Even were I not of the foregoing view, I would grant application Nos. A-580 and A-586 pending the filing of a petition for certiorari, which I would hold for our decision in Dugger v. Adams, No. 87-121, cert. granted, 485 U.S. 933 (1988).
In Caldwell v. Mississippi, 472 U.S. 320 , 328-329, 2639-2640 (1985), we held that "it is constitutionally impermissible to rest a death sentence on a determination made by a sentencer who has been led to believe that the responsibility for determining the appropriateness of the defendant's death rests elsewhere." Adams, and numerous cases that have been held for it raise the question whether the rationale of Caldwell applies to statements made by prosecutors and judges to the effect that the jury's sentence is merely advisory and that the judge remains responsible for the sentence ultimately imposed. See, e.g., Preston v. Florida, No. A-216; Ford v. Dugger, No. 88-5582; Spisak v. Ohio, No. 88-5169; Grossman v. Florida, No. 88-5136; Harich v. Dugger, No. 88-5216. In Florida cases, the notion that the jury's sentence is merely "advisory" appears to be at odds with that State's settled law that the jury determination must be given "great weight" and may be overturned by the judge only when the facts are "so clear and convincing that virtually no reasonable person could differ." Tedder v. State, 322 So.2d 908, 910 (Fla.1975).
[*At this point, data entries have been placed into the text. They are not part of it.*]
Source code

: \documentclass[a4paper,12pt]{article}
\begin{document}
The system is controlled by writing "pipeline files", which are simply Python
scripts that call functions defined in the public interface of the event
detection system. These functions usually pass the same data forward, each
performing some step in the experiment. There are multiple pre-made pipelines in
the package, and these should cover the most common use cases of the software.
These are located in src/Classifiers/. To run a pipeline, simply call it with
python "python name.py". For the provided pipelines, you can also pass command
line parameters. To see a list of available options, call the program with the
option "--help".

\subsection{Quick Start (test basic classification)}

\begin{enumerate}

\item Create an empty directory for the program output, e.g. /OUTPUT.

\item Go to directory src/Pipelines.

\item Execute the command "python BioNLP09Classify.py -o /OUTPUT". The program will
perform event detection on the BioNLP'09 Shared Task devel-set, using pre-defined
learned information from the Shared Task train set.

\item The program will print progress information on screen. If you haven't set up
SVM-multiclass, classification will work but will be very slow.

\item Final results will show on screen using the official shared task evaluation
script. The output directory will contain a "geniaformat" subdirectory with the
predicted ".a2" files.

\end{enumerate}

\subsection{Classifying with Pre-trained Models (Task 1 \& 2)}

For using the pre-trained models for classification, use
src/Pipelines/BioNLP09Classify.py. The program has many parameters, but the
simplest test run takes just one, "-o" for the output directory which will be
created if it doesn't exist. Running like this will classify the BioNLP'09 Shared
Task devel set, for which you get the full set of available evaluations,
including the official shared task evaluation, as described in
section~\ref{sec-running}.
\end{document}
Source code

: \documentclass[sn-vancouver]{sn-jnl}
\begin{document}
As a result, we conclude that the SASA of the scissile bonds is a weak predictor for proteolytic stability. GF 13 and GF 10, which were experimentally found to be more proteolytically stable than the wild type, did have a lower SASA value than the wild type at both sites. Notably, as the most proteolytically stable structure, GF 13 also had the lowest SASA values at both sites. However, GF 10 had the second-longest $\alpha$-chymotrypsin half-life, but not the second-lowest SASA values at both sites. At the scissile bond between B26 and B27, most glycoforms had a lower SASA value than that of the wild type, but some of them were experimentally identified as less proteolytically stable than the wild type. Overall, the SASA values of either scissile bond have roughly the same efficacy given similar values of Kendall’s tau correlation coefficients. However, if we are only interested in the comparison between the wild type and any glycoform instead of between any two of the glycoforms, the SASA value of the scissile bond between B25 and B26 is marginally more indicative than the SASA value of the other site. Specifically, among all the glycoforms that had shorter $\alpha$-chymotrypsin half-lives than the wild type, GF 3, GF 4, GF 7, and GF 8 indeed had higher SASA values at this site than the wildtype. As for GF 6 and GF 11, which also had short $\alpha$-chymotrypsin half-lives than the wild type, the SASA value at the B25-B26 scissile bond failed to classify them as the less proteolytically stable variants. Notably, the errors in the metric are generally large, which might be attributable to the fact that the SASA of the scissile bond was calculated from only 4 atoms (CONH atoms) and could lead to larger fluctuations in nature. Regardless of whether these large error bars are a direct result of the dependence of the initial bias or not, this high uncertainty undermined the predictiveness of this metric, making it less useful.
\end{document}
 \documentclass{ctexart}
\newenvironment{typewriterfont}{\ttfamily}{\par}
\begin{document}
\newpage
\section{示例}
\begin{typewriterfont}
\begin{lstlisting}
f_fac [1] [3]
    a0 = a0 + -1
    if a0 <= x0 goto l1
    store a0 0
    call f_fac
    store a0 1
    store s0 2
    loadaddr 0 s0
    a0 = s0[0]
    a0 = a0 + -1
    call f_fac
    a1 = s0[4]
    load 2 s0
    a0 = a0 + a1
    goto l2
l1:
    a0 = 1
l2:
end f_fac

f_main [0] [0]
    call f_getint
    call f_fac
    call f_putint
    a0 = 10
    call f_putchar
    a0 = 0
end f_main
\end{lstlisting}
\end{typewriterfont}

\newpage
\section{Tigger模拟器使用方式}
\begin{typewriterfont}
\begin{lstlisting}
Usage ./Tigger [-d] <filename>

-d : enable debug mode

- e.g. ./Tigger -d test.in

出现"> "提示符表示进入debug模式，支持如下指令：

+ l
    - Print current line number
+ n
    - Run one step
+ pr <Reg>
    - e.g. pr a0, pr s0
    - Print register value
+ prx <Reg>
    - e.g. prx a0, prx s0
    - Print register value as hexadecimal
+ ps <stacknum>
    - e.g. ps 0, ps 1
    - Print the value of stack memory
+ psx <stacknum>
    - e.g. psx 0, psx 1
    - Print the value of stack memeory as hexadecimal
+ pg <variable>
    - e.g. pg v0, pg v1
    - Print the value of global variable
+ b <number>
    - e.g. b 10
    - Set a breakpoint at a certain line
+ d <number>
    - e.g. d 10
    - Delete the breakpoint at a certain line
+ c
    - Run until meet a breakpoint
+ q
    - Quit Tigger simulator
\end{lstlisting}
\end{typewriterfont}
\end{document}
In the present action, the jurors were repeatedly informed throughout voir dire and the sentencing instructions that their role was to "render an advisory opinion only, just that, an opinion," or "just a sort of recommendation, so to speak, from the jury as to what penalty ought to be imposed," and that "[t]he law places the awesome burden upon the judge to decide what final disposition is made or penalty is imposed in a capital case." Unlike the situation we faced recently in Daugherty v. Florida, 488 U.S. 936 (1988), these were not merely two isolated comments of the prosecutor, but [488 U.S. 1036 , 1038] rather repeated instructions by both the prosecutor and the trial judge. We have not yet decided that such comments amount to a violation of Caldwell v. Mississippi, but we have held several other cases-whose facts are virtually identical to these-pending our decision in Dugger v. Adams. I see no principled basis for refusing to do so here.
Nor should there be any procedural objection to such a course. In No. A-580, at least, the State has failed to raise any objection, either on the grounds of exhaustion or abuse of the writ. Because the State made no procedural objections in either the District Court or the Court of Appeals, any such claims should be considered waived. Cf. Jenkins v. Anderson, 447 U.S. 231 , 234, n. 1, 2127, n. 1 (1980). The District Court's boilerplate sentence holding all four of the claims applicant Bundy presented to it to constitute abuse of the writ should not change that conclusion, especially as the State subsequently failed to raise that defense in this Court.
Justice BLACKMUN would grant the applications for stay in Nos. A-580 and A-586.
Justice STEVENS would grant the application for stay in No. A-580.